-- Records to use follows --

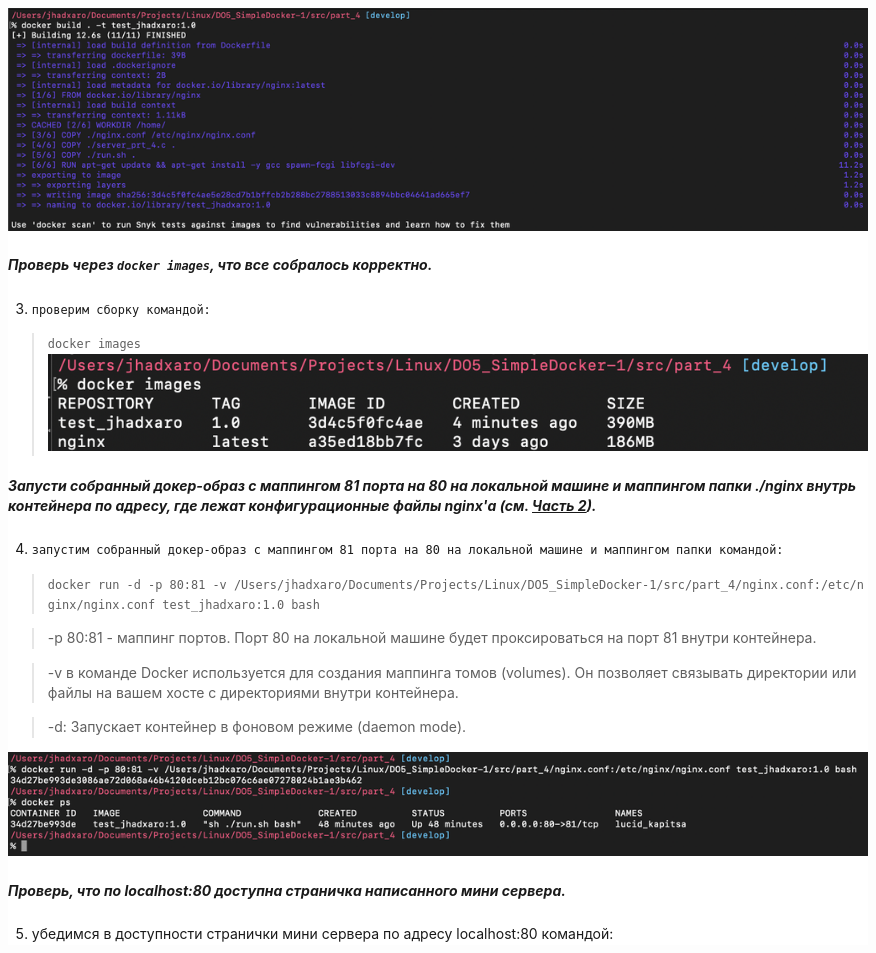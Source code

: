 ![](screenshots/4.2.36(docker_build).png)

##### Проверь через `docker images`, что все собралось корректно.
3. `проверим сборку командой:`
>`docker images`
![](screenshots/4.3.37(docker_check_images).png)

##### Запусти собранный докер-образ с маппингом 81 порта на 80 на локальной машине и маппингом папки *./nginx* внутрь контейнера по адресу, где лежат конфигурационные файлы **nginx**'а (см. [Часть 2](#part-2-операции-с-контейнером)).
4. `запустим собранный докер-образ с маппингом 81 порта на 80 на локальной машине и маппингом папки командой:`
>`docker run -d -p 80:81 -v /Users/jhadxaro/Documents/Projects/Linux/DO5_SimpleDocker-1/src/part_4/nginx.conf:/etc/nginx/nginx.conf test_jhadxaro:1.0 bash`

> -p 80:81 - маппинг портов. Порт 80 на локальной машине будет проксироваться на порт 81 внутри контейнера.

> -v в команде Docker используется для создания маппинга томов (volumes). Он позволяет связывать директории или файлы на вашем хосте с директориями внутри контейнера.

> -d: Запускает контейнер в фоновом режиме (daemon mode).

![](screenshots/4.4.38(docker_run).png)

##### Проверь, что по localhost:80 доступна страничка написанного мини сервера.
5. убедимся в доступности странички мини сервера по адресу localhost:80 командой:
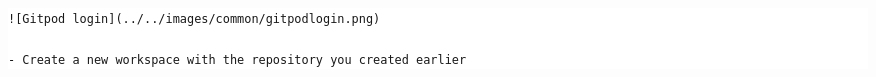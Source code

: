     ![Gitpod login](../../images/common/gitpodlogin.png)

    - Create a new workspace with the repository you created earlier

-- Records to use concluded --

About this task » Output all of the data word for word, excluding any pictures.

Reply to the task »
Source code

: ![](screenshots/4.2.36(docker_build).png)

##### Проверь через `docker images`, что все собралось корректно.
3. `проверим сборку командой:`
>`docker images`
![](screenshots/4.3.37(docker_check_images).png)

##### Запусти собранный докер-образ с маппингом 81 порта на 80 на локальной машине и маппингом папки *./nginx* внутрь контейнера по адресу, где лежат конфигурационные файлы **nginx**'а (см. [Часть 2](#part-2-операции-с-контейнером)).
4. `запустим собранный докер-образ с маппингом 81 порта на 80 на локальной машине и маппингом папки командой:`
>`docker run -d -p 80:81 -v /Users/jhadxaro/Documents/Projects/Linux/DO5_SimpleDocker-1/src/part_4/nginx.conf:/etc/nginx/nginx.conf test_jhadxaro:1.0 bash`

> -p 80:81 - маппинг портов. Порт 80 на локальной машине будет проксироваться на порт 81 внутри контейнера.

> -v в команде Docker используется для создания маппинга томов (volumes). Он позволяет связывать директории или файлы на вашем хосте с директориями внутри контейнера.

> -d: Запускает контейнер в фоновом режиме (daemon mode).

![](screenshots/4.4.38(docker_run).png)

##### Проверь, что по localhost:80 доступна страничка написанного мини сервера.
5. убедимся в доступности странички мини сервера по адресу localhost:80 командой:
Source code

:     ![Gitpod login](../../images/common/gitpodlogin.png)

    - Create a new workspace with the repository you created earlier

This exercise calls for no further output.